And then there is Pierre (Josh Groban, in his Broadway debut). Heavily bearded and clothed in musty tweed, Pierre seems sad, angry, and frustrated about everything: morals, manners, and the licentiousness and moral and spiritual decay of Moscow, as it swirls around him—although, from what we can see, this appears to be more jape-ish than criminally dissolute.
Other characters pop into welcome prominence in Rachel Chavkin’s feverishly paced production—like Hélène, Pierre’s manipulative wife, played with relish by Amber Gray, and the diva-ish and grand Marya D., Natasha’s godmother, played wonderfully by Grace McLean—but others are kept on a frustrating back burner.
Sonya (Brittain Ashford), Natasha’s cousin, and Mary (Gelsey Bell), daughter of crazy old Prince Bolkonsky (Belton again), Andrey’s sister and father, respectively, are too-fleeting presences in the greater love story. Belton as the infirm and eccentric prince is both funny and menacing. Sonya worries for her sister’s well-being, and Mary for her father—and both could do with more stage time.

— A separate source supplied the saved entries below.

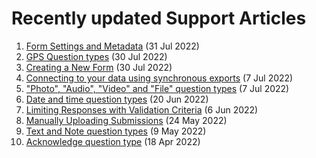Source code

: # Recently updated Support Articles

<!--This page is auto generated using the `scripts/last-updated.py` script, do not update manually-->
1. [Form Settings and Metadata](form_meta.md) (31 Jul 2022)
1. [GPS Question types](gps_questions.md) (30 Jul 2022)
1. [Creating a New Form](new_form.md) (30 Jul 2022)
1. [﻿Connecting to your data using synchronous exports](synchronous_exports.md) (7 Jul 2022)
1. ["Photo", "Audio", "Video" and "File" question types](photo_audio_video_file.md) (7 Jul 2022)
1. [Date and time question types](date_time.md) (20 Jun 2022)
1. [Limiting Responses with Validation Criteria](validation_criteria.md) (6 Jun 2022)
1. [Manually Uploading Submissions](manual_upload.md) (24 May 2022)
1. [Text and Note question types](text_and_note.md) (9 May 2022)
1. [Acknowledge question type](acknowledge.md) (18 Apr 2022)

As Anatole, Steele is caught uncomfortably halfway between being a villain and a figure of camp fun. It is unclear throughout if we are supposed to really dislike him for being a disreputable sexual aggressor or laugh along with that and his absurd vanity (he moves his face to achieve the perfect profile; he sings outrageously high notes, which the audience laughed at—but I think are also just extremely high notes).

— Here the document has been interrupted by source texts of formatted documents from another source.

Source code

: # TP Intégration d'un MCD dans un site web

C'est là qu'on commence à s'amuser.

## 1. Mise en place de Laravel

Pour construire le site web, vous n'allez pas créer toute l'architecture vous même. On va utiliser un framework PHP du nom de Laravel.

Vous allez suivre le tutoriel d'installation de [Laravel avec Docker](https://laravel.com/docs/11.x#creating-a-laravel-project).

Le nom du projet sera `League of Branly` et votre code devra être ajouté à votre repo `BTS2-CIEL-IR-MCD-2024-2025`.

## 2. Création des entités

If he is just an absurd figure, then Natasha’s choice becomes absurd. And that’s no choice, especially as Andrey himself is so absent.
There is so much comedy and energy in the show—whether we are bustling to the opera or freewheeling around Moscow—the shift feels too jarring when the stage of Natasha and Pierre shrinks and the action slows down, or we are asked suddenly to meditate on the nature of love and self.
The heart of the evening proves to be Benton, whose voice is so pure and presence so magnetic it weathers all the furious stage activity, plot shifts, and emotional pivots shunting around her. This includes the last romantic permutation of the musical itself, which is there in the title—and which seems more unfathomable than star-crossed when it suddenly takes shape. Similarly, Andrey is so un-present for most of the musical, the nature and destiny of the love between him and Natasha feels, fatally, a too investment-free.
These dramatic holes are more than offset by the beautiful look and vibrancy of the production: from Mimi Lien’s design to Paloma Young’s costumes to the appearance of that comet in the title, brainchild of Bradley King. The latter is a multi-bulbed specter of shimmering brilliance.
When letters are being passed between the characters, they are passed to us too. At one point, historical accuracy be damned, the theater is plunged into darkness and a laser dance party begins, with the characters and supporting players in specially designed luminous clothing, which means whoever’s doing luminous clothing for the stage is doing well this season, what with this and the similar garb of Falsettos.
However much you embrace this level of diversion and self-conscious stage-play will dictate how fast your heart beats for Natasha and Pierre. As well as being a visually and kinetically riotous lark, it wants to be something deeper—as it well might, being derived from War and Peace—and that is both its charm and, amid all the jostling colors and volume, its problem.